Ximena: As empresas que nos escutam são as empresas responsáveis, sérias e audazes. E a palavra é audaz, pois estamos convidando-as a uma mudança de era, passar da era da pós-modernidade à era da pós-pós-modernidade. A era da pós-modernidade é a era da denúncia, de dizer estamos mal, algo tem de mudar, temos as mudanças climáticas, estão morrendo espécies. Estamos como o discurso, mas estamos parados no mesmo lugar. Passar à era da pós-pós-modernidade é passar à era da ação, à possibilidade de que surja o Homo Sapiens-Amans eticus, cuja ética central é seu viver e conviver. Para esta mudança de era, estamos propondo o fim da era da liderança para entrar na era da colaboração e da co-inspiração. Quando falamos de liderança, estamos dizendo que há pessoas que vão guiar outros de alguma maneira. Acontece que no momento em que alguém guia, tudo nasce em sua mente. Mas, a palavra líder perdeu o sentido no mundo. Não é o líder, é o gerente a pessoa que tem mais responsabilidade, que co-inspira, que colabora. Você é gerente em uma empresa, e por ser gerente não é líder. Mas o que você faz na gerência co-inspirativa é convidar a inspirar-nos juntos, a colaborar em um projeto conjunto. Se eu sou o gerente co-inspirativo, para mim as pessoas são igualmente inteligentes, igualmente criativas, e as convido, inspiro, na direção desse projeto comum. Portanto, estamos convidando a uma mudança de era – passar da era da liderança para a era da colaboração e da co-inspiração em um projeto comum.

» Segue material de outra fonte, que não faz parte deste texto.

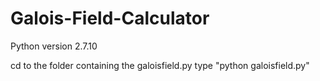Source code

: # Galois-Field-Calculator

Python version 2.7.10


cd to the folder containing the galoisfield.py
type "python galoisfield.py"
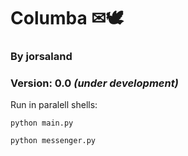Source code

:# Columba &#9993;&#128330;

### By jorsaland

### Version: 0.0 *(under development)*

Run in paralell shells:

`python main.py`

`python messenger.py`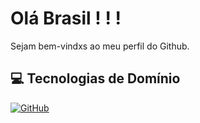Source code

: # Olá Brasil ! ! !

Sejam bem-vindxs ao meu perfil do Github.

## 💻 Tecnologias de Domínio

[![GitHub](https://img.shields.io/badge/GitHub-181717.svg?style=for-the-badge&logo=GitHub&logoColor=white)](https://github.com/kiko-bolonha/)




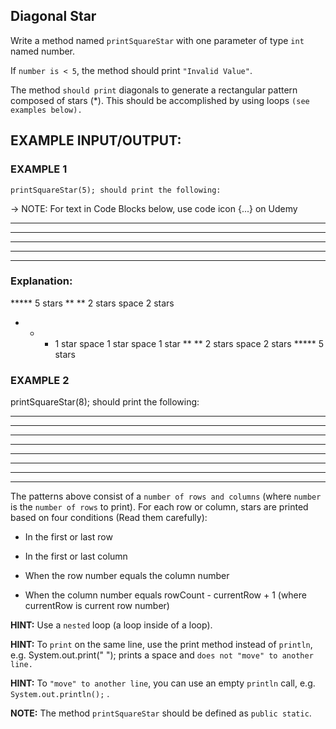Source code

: ## Diagonal Star

Write a method named `printSquareStar` with one parameter of type `int` named number.

If `number is < 5`, the method should print `"Invalid Value"`.

The method `should print` diagonals to generate a rectangular pattern composed of stars (*). This should be accomplished by using loops `(see examples below).`


## EXAMPLE INPUT/OUTPUT:

### EXAMPLE 1

`printSquareStar(5); should print the following:`

→ NOTE: For text in Code Blocks below, use code icon {...}  on Udemy

*****
** **
* * *
** **
*****



### Explanation:

*****   5 stars
** **   2 stars space 2 stars
* * *   1 star space 1 star space 1 star
        ** **   2 stars space 2 stars
        *****   5 stars


### EXAMPLE 2

printSquareStar(8); should print the following:

********
**    **
* *  * *
*  **  *
*  **  *
* *  * *
**    **
********


The patterns above consist of a `number of rows and columns` (where `number` is the `number of rows` to print). For each row or column, stars are printed based on four conditions (Read them carefully):

* In the first or last row

* In the first or last column

* When the row number equals the column number

* When the column number equals rowCount - currentRow + 1 (where currentRow is current row number)


**HINT:** Use a `nested` loop (a loop inside of a loop).

**HINT:** To `print` on the same line, use the print method instead of `println`, e.g. System.out.print(" "); prints a space and `does not "move" to another line.`

**HINT:** To `"move" to another line`, you can use an empty `println` call, e.g. `System.out.println();` .

**NOTE:** The method `printSquareStar` should be defined as `public static`.

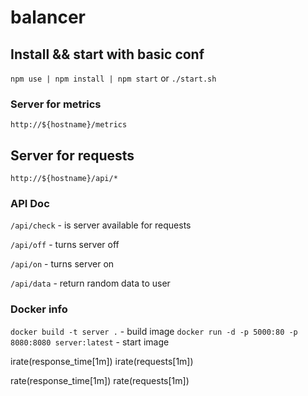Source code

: # balancer

## Install && start with basic conf
`npm use | npm install | npm start` or `./start.sh`

### Server for metrics
`http://${hostname}/metrics`

## Server for requests 
`http://${hostname}/api/*`

### API Doc

`/api/check` - is server available for requests

`/api/off` - turns server off

`/api/on` - turns server on

`/api/data` - return random data to user

### Docker info

`docker build -t server .` - build image
`docker run -d -p 5000:80 -p 8080:8080 server:latest` - start image

irate(response_time[1m])
irate(requests[1m])

rate(response_time[1m])
rate(requests[1m])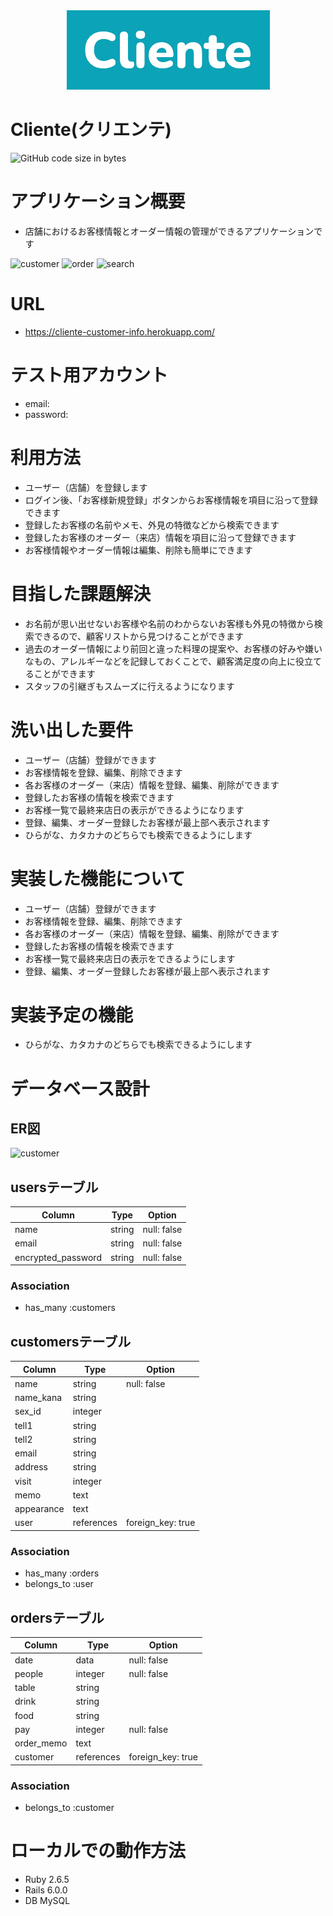 <div align="center">
<img src="https://raw.githubusercontent.com/mamoru-ando/customer_info/3847a61eea0ff01e4bf39a8a68f00eefef90e158/Cliente%E3%83%AD%E3%82%B3%E3%82%99%202021-01-25%2017.47.58.png" alt="Cliente" title="Cliente">
</div>

# Cliente(クリエンテ)
![GitHub code size in bytes](https://img.shields.io/github/languages/code-size/mamoru-ando/customer_info)

# アプリケーション概要
- 店舗におけるお客様情報とオーダー情報の管理ができるアプリケーションです

![customer](https://user-images.githubusercontent.com/75655307/106693378-ac8bf100-6619-11eb-83e3-6a32ea2759c1.gif)
![order](https://user-images.githubusercontent.com/75655307/106693365-a6961000-6619-11eb-9f10-085bad34af67.gif)
![search](https://user-images.githubusercontent.com/75655307/106693380-ad248780-6619-11eb-944f-f378ad6faf4d.gif)


# URL
- https://cliente-customer-info.herokuapp.com/


# テスト用アカウント
- email: 
- password: 


# 利用方法
- ユーザー（店舗）を登録します
- ログイン後、「お客様新規登録」ボタンからお客様情報を項目に沿って登録できます
- 登録したお客様の名前やメモ、外見の特徴などから検索できます
- 登録したお客様のオーダー（来店）情報を項目に沿って登録できます
- お客様情報やオーダー情報は編集、削除も簡単にできます


# 目指した課題解決
- お名前が思い出せないお客様や名前のわからないお客様も外見の特徴から検索できるので、顧客リストから見つけることができます
- 過去のオーダー情報により前回と違った料理の提案や、お客様の好みや嫌いなもの、アレルギーなどを記録しておくことで、顧客満足度の向上に役立てることができます
- スタッフの引継ぎもスムーズに行えるようになります


# 洗い出した要件
- ユーザー（店舗）登録ができます
- お客様情報を登録、編集、削除できます
- 各お客様のオーダー（来店）情報を登録、編集、削除ができます
- 登録したお客様の情報を検索できます
- お客様一覧で最終来店日の表示ができるようになります
- 登録、編集、オーダー登録したお客様が最上部へ表示されます
- ひらがな、カタカナのどちらでも検索できるようにします


# 実装した機能について
- ユーザー（店舗）登録ができます
- お客様情報を登録、編集、削除できます
- 各お客様のオーダー（来店）情報を登録、編集、削除ができます
- 登録したお客様の情報を検索できます
- お客様一覧で最終来店日の表示をできるようにします
- 登録、編集、オーダー登録したお客様が最上部へ表示されます


# 実装予定の機能
- ひらがな、カタカナのどちらでも検索できるようにします


# データベース設計
## ER図
![customer](https://user-images.githubusercontent.com/75655307/106239145-74fdfd00-6245-11eb-81ed-e41f4c417633.png)

## usersテーブル
| Column             | Type   | Option      | 
| ------------------ | ------ | ----------- | 
| name               | string | null: false | 
| email              | string | null: false | 
| encrypted_password | string | null: false | 

### Association
- has_many :customers


## customersテーブル
| Column          | Type       | Option            | 
| --------------- | ---------- | ----------------- | 
| name            | string     | null: false       | 
| name_kana       | string     |                   | 
| sex_id          | integer    |                   | 
| tell1           | string     |                   | 
| tell2           | string     |                   | 
| email           | string     |                   | 
| address         | string     |                   | 
| visit           | integer    |                   | 
| memo            | text       |                   | 
| appearance      | text       |                   | 
| user            | references | foreign_key: true | 

### Association
- has_many :orders
- belongs_to :user


## ordersテーブル
| Column     | Type       | Option            | 
| ---------- | ---------- | ----------------- | 
| date       | data       | null: false       | 
| people     | integer    | null: false       | 
| table      | string     |                   | 
| drink      | string     |                   | 
| food       | string     |                   | 
| pay        | integer    | null: false       | 
| order_memo | text       |                   | 
| customer   | references | foreign_key: true | 

### Association
- belongs_to :customer


# ローカルでの動作方法
- Ruby 2.6.5
- Rails 6.0.0
- DB  MySQL

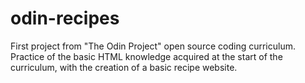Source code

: # odin-recipes

First project from "The Odin Project" open source coding curriculum. Practice of the basic HTML knowledge acquired at the start of the curriculum, with the creation of a basic recipe website.
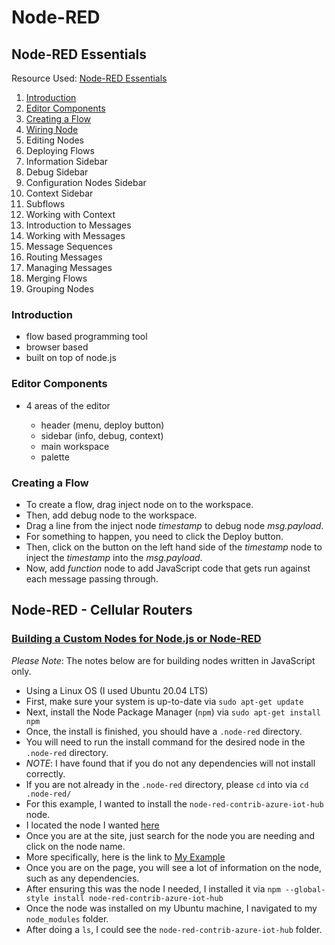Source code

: # Node-RED

## Node-RED Essentials

Resource Used: [Node-RED Essentials](https://youtube.com/playlist?list=PLyNBB9VCLmo1hyO-4fIZ08gqFcXBkHy-6)

1. [Introduction](https://youtu.be/ksGeUD26Mw0)
2. [Editor Components](https://youtu.be/veiNb6Y0ERg)
3. [Creating a Flow](https://youtu.be/46Ak61c_ymc)
4. [Wiring Node](https://youtu.be/_ST7fiBLlfw)
5. Editing Nodes
6. Deploying Flows
7. Information Sidebar
8. Debug Sidebar
9. Configuration Nodes Sidebar
10. Context Sidebar
11. Subflows
12. Working with Context
13. Introduction to Messages
14. Working with Messages
15. Message Sequences
16. Routing Messages
17. Managing Messages
18. Merging Flows
19. Grouping Nodes

### Introduction

* flow based programming tool
* browser based
* built on top of node.js

### Editor Components

* 4 areas of the editor

    * header (menu, deploy button)
    * sidebar (info, debug, context)
    * main workspace
    * palette

### Creating a Flow

* To create a flow, drag inject node on to the workspace.
* Then, add debug node to the workspace.
* Drag a line from the inject node _timestamp_ to debug node _msg.payload_.
* For something to happen, you need to click the Deploy button.
* Then, click on the button on the left hand side of the _timestamp_ node to inject the _timestamp_ into the _msg.payload_.
* Now, add _function_ node to add JavaScript code that gets run against each message passing through.

## Node-RED - Cellular Routers

### [Building a Custom Nodes for Node.js or Node-RED](https://icr.advantech.cz/support/faq/detail/building-the-custom-nodes-for-node-js-node-red)

_Please Note_: The notes below are for building nodes written in JavaScript only.

- Using a Linux OS (I used Ubuntu 20.04 LTS)
- First, make sure your system is up-to-date via `sudo apt-get update`
- Next, install the Node Package Manager (`npm`) via `sudo apt-get install npm`
- Once, the install is finished, you should have a `.node-red` directory.
- You will need to run the install command for the desired node in the `.node-red` directory.
- _NOTE_: I have found that if you do not any dependencies will not install correctly.
- If you are not already in the `.node-red` directory, please `cd` into via `cd .node-red/`
- For this example, I wanted to install the `node-red-contrib-azure-iot-hub` node.
- I located the node I wanted [here](https://www.npmjs.com)
- Once you are at the site, just search for the node you are needing and click on the node name.
- More specifically, here is the link to [My Example](https://www.npmjs.com/package/node-red-contrib-azure-iot-hub)
- Once you are on the page, you will see a lot of information on the node, such as any dependencies.
- After ensuring this was the node I needed, I installed it via `npm --global-style install node-red-contrib-azure-iot-hub`
- Once the node was installed on my Ubuntu machine, I navigated to my `node_modules` folder.
- After doing a `ls`, I could see the `node-red-contrib-azure-iot-hub` folder.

IE: Quem são esses tipos de Homo sapiens dos quais vocês falam?
Ximena: Há o Homo sapiens no sentido zoológico. Falamos em Homo Sapiens-Amans amans, Homo sapiens-Amans agressans e Homo Sapiens-Amans arrogans. Porque dizemos Homo sapien- Amans Amans? Porque nascemos como seres amorosos. Quando o chamamos de Agressans, ou uma pessoa que é agressiva numa relação, ela nasceu agressiva ou se transformou em agressiva pela cultura que viveu? Ela nasceu amorosa, como todos. E se transformou em um Homo sapiens-Amans agressans pelo modo de vida. E se transformou em um Homo Sapiens-Amans arrogans pelo modo de vida. Mas nasceu amoroso, da mesma maneira que nascem todos os seres humanos.
Maturana: Homo Sapien- Amans amans tem a ver com a origem do humano, com o conversar, com o que faz isso possível. No olhar zoológico, se fala do Homo sapiens, um ente zoológico. Estamos falando de um ente zoológico-psíquico, zoológico-relacional. É um animal que se constitui na história na conservação da linguagem e do conversar. E a emoção que faz com que seja possível que isso aconteça, na história evolutiva, é o prazer de estar junto, porque para que a linguagem surja, se requer permanecer na companhia dos outros.